Problem details: Scan the entries below. Report each line where the string "required" occurs.

(Records for the task Opens)

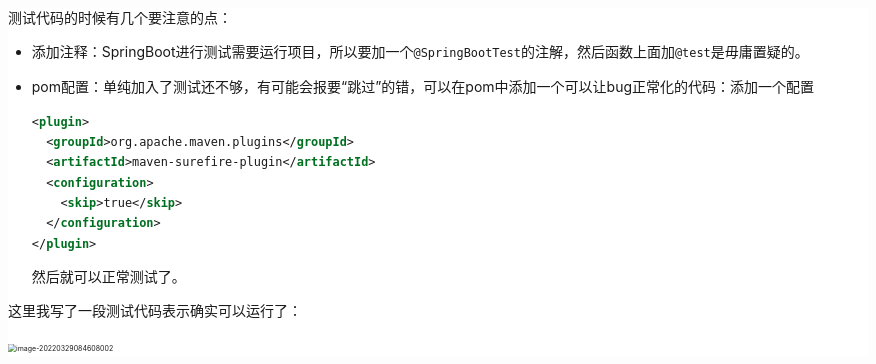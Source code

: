 测试代码的时候有几个要注意的点：

- 添加注释：SpringBoot进行测试需要运行项目，所以要加一个`@SpringBootTest`的注解，然后函数上面加`@test`是毋庸置疑的。

- pom配置：单纯加入了测试还不够，有可能会报要“跳过”的错，可以在pom中添加一个可以让bug正常化的代码：添加一个配置

	```xml
	<plugin>
	  <groupId>org.apache.maven.plugins</groupId>
	  <artifactId>maven-surefire-plugin</artifactId>
	  <configuration>
	    <skip>true</skip>
	  </configuration>
	</plugin>
	```

	然后就可以正常测试了。

这里我写了一段测试代码表示确实可以运行了：

<img src="https://tva1.sinaimg.cn/large/e6c9d24egy1h0qgo6h6s9j21400obgpt.jpg" alt="image-20220329084608002" style="zoom:50%;" />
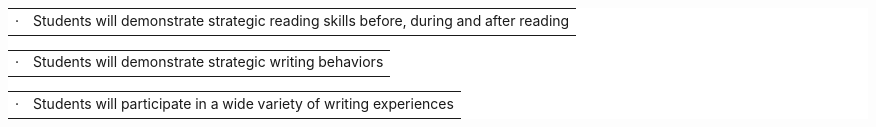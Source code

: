 <table border="0">
   <tr>
    <td>
     ·
    </td>
    <td>
     Students will demonstrate strategic reading skills before, during and after reading
    </td>
   </tr>
  </table>
<table border="0">
   <tr>
    <td>
     ·
    </td>
    <td>
     Students will demonstrate strategic writing behaviors
    </td>
   </tr>
  </table>
<table border="0">
   <tr>
    <td>
     ·
    </td>
    <td>
     Students will participate in a wide variety of writing experiences
    </td>
   </tr>
  </table>

</font>
 
</body>
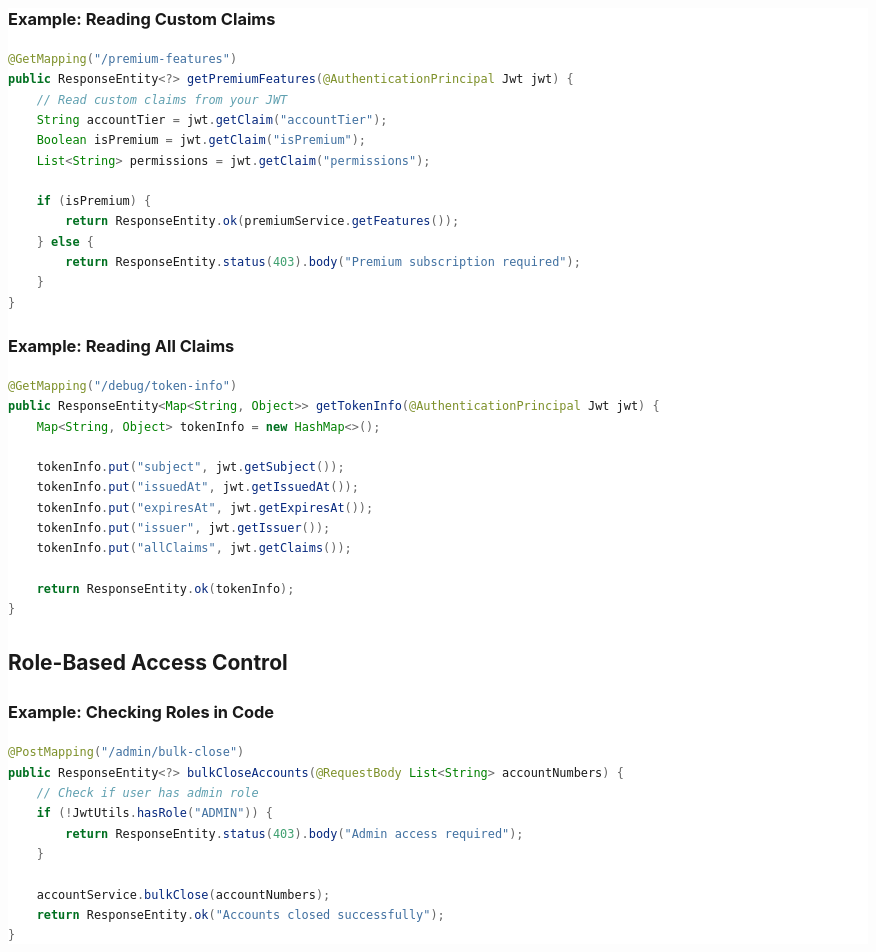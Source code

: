 ### Example: Reading Custom Claims

```java
@GetMapping("/premium-features")
public ResponseEntity<?> getPremiumFeatures(@AuthenticationPrincipal Jwt jwt) {
    // Read custom claims from your JWT
    String accountTier = jwt.getClaim("accountTier");
    Boolean isPremium = jwt.getClaim("isPremium");
    List<String> permissions = jwt.getClaim("permissions");
    
    if (isPremium) {
        return ResponseEntity.ok(premiumService.getFeatures());
    } else {
        return ResponseEntity.status(403).body("Premium subscription required");
    }
}
```

### Example: Reading All Claims

```java
@GetMapping("/debug/token-info")
public ResponseEntity<Map<String, Object>> getTokenInfo(@AuthenticationPrincipal Jwt jwt) {
    Map<String, Object> tokenInfo = new HashMap<>();
    
    tokenInfo.put("subject", jwt.getSubject());
    tokenInfo.put("issuedAt", jwt.getIssuedAt());
    tokenInfo.put("expiresAt", jwt.getExpiresAt());
    tokenInfo.put("issuer", jwt.getIssuer());
    tokenInfo.put("allClaims", jwt.getClaims());
    
    return ResponseEntity.ok(tokenInfo);
}
```

## Role-Based Access Control

### Example: Checking Roles in Code

```java
@PostMapping("/admin/bulk-close")
public ResponseEntity<?> bulkCloseAccounts(@RequestBody List<String> accountNumbers) {
    // Check if user has admin role
    if (!JwtUtils.hasRole("ADMIN")) {
        return ResponseEntity.status(403).body("Admin access required");
    }
    
    accountService.bulkClose(accountNumbers);
    return ResponseEntity.ok("Accounts closed successfully");
}
```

(Records for the task Closes)

Solution for this task:
        return ResponseEntity.status(403).body("Premium subscription required");
        return ResponseEntity.status(403).body("Admin access required");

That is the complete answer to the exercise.